HOW TO COMPLETE THIS TASK — When you reach the line in the data below that contains "Las garantías clásicas suelen suponer", please start repeating lines exactly, and stop after the line that contains "(Belkin et~al. 2019).", repeating nothing else.
RECORD SET: Begin
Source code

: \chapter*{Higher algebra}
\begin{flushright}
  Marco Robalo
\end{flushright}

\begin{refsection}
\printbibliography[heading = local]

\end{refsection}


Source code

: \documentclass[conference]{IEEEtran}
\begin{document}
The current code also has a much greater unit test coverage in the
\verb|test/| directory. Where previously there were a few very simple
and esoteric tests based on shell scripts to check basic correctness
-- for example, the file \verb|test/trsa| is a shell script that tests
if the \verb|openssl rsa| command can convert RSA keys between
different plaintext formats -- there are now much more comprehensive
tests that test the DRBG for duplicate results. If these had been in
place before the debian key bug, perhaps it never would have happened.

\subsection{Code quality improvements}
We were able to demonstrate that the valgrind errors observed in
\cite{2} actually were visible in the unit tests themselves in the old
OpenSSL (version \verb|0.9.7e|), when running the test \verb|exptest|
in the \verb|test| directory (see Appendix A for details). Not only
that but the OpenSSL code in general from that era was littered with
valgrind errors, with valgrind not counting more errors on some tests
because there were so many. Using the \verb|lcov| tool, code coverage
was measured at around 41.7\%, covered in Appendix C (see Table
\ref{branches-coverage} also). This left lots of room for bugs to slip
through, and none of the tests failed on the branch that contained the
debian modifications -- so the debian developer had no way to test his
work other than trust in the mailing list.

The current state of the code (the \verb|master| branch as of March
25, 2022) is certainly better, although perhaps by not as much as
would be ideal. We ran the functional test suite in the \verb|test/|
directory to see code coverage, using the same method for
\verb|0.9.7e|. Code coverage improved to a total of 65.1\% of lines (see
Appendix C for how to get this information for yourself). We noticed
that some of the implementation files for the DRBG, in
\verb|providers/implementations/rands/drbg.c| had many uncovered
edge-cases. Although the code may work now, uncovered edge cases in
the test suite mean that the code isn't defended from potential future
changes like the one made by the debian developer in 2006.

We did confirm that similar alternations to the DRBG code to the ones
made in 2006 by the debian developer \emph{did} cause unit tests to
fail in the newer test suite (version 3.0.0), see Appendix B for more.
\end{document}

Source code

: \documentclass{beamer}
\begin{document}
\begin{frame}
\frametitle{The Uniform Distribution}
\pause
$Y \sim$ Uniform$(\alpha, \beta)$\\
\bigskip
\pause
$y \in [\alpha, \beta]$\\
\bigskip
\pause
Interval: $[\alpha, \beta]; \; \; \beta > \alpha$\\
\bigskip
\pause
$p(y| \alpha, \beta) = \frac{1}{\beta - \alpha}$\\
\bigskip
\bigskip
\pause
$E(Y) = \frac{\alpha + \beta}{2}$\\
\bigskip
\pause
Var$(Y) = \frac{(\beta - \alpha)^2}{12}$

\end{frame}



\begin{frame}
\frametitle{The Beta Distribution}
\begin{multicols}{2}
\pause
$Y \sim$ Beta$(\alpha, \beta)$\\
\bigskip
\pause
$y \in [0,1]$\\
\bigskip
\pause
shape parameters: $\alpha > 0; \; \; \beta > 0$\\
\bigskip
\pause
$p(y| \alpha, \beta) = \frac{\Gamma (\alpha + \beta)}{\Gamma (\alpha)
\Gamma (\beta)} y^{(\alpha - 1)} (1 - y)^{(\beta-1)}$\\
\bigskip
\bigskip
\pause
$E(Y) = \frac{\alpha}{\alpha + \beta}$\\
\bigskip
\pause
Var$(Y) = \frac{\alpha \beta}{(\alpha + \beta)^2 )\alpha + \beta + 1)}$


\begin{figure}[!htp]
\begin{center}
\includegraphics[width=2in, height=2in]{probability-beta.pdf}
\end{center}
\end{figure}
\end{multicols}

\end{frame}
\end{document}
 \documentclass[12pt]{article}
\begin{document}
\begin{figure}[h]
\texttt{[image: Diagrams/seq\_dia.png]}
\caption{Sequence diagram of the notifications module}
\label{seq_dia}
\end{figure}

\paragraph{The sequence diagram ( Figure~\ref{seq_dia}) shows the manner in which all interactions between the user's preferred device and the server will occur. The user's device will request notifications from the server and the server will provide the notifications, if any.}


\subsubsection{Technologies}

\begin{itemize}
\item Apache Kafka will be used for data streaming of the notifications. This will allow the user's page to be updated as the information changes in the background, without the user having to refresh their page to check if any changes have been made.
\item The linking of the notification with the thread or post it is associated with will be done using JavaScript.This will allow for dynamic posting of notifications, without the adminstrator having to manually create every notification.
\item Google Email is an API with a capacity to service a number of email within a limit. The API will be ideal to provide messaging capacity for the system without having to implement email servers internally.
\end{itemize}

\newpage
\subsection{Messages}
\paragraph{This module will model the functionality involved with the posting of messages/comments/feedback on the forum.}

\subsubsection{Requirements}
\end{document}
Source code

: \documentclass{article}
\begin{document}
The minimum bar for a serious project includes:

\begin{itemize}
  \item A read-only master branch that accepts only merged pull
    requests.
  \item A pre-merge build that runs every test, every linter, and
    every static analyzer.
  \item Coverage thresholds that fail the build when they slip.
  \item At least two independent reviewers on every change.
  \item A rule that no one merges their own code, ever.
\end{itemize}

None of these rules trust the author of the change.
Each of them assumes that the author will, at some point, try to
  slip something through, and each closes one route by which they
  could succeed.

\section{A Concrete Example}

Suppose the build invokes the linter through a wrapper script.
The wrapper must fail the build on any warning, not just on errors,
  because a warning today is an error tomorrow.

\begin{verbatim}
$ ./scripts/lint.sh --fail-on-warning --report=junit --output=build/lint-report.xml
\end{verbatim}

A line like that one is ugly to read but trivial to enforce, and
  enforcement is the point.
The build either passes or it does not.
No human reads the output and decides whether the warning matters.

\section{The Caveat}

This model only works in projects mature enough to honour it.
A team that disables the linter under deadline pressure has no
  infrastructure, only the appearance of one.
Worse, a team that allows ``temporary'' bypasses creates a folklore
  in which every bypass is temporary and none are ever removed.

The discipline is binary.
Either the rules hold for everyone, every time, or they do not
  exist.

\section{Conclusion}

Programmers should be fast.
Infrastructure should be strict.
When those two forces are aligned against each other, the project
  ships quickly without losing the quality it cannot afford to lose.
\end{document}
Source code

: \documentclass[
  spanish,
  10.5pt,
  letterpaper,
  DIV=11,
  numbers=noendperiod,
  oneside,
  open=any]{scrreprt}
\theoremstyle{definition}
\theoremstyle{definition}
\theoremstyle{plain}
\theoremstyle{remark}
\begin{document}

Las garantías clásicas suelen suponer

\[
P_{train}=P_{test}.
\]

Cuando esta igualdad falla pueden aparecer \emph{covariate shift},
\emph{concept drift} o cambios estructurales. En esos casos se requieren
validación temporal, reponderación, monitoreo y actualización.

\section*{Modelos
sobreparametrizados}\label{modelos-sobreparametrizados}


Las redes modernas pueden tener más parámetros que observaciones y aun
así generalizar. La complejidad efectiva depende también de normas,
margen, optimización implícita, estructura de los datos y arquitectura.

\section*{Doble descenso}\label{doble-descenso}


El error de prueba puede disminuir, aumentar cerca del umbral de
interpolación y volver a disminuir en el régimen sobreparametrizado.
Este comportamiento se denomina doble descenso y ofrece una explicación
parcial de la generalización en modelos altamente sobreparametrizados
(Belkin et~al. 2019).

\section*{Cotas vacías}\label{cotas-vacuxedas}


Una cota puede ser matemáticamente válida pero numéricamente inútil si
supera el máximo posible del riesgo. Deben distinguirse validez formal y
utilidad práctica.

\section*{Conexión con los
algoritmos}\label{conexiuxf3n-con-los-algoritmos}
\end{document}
RECORD SET: End
ANSWER SPACE —
Las garantías clásicas suelen suponer

\[
P_{train}=P_{test}.
\]

Cuando esta igualdad falla pueden aparecer \emph{covariate shift},
\emph{concept drift} o cambios estructurales. En esos casos se requieren
validación temporal, reponderación, monitoreo y actualización.

\section*{Modelos
sobreparametrizados}\label{modelos-sobreparametrizados}


Las redes modernas pueden tener más parámetros que observaciones y aun
así generalizar. La complejidad efectiva depende también de normas,
margen, optimización implícita, estructura de los datos y arquitectura.

\section*{Doble descenso}\label{doble-descenso}


El error de prueba puede disminuir, aumentar cerca del umbral de
interpolación y volver a disminuir en el régimen sobreparametrizado.
Este comportamiento se denomina doble descenso y ofrece una explicación
parcial de la generalización en modelos altamente sobreparametrizados
(Belkin et~al. 2019).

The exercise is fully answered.